KIB for GPU

Create a GPU supported OS image using Konvoy Image Builder

Using the Konvoy Image Builder, you can build an image that has support to use NVIDIA GPU hardware to support GPU workloads.

NOTE: The NVIDIA driver requires a specific Linux kernel version. Make sure that the base image for the OS version has the required kernel version.

See Supported Infrastructure Operating Systems for a list of OS versions and the corresponding kernel versions known to work with the NVIDIA driver.

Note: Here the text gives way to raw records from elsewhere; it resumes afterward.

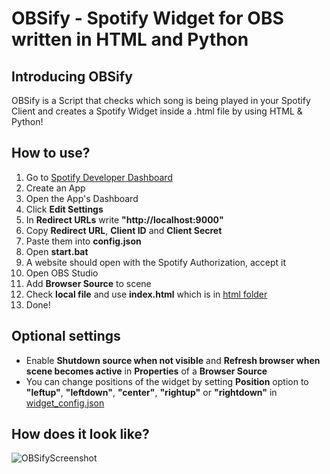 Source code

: # OBSify - Spotify Widget for OBS written in HTML and Python

## Introducing OBSify
OBSify is a Script that checks which song is being played in your Spotify Client and creates a Spotify Widget inside a .html file by using HTML & Python!  

## How to use?
1. Go to [Spotify Developer Dashboard](https://developer.spotify.com/dashboard/)
2. Create an App
3. Open the App's Dashboard
4. Click **Edit Settings**
5. In **Redirect URLs** write **"http://localhost:9000"**
6. Copy **Redirect URL**, **Client ID** and **Client Secret**
7. Paste them into **config.json**
8. Open **start.bat**
9. A website should open with the Spotify Authorization, accept it
10. Open OBS Studio
11. Add **Browser Source** to scene
12. Check **local file** and use **index.html** which is in [html folder](https://github.com/Heapy1337/OBSify/tree/main/html)
13. Done!

## Optional settings
- Enable **Shutdown source when not visible** and **Refresh browser when scene becomes active** in **Properties** of a **Browser Source**
- You can change positions of the widget by setting **Position** option to **"leftup"**, **"leftdown"**, **"center"**, **"rightup"** or **"rightdown"** in [widget_config.json](https://github.com/Heapy1337/OBSify/blob/main/html/widget_config.json)

## How does it look like?
![OBSifyScreenshot](https://i.imgur.com/t2gSTjt.png)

If the NVIDIA runfile installer has not been downloaded, then retrieve and install the download first by running the following command. The first line in the command below downloads and installs the runfile and the second line places it in the artifacts directory (you must create an artifacts directory if you don’t already have one).

CODE

curl -O https://download.nvidia.com/XFree86/Linux-x86_64/470.82.01/NVIDIA-Linux-x86_64-470.82.01.run
mv NVIDIA-Linux-x86_64-470.82.01.run artifacts

DKP supported NVIDIA driver version is 470.x.

To build an image for use on GPU enabled hardware, perform the following steps.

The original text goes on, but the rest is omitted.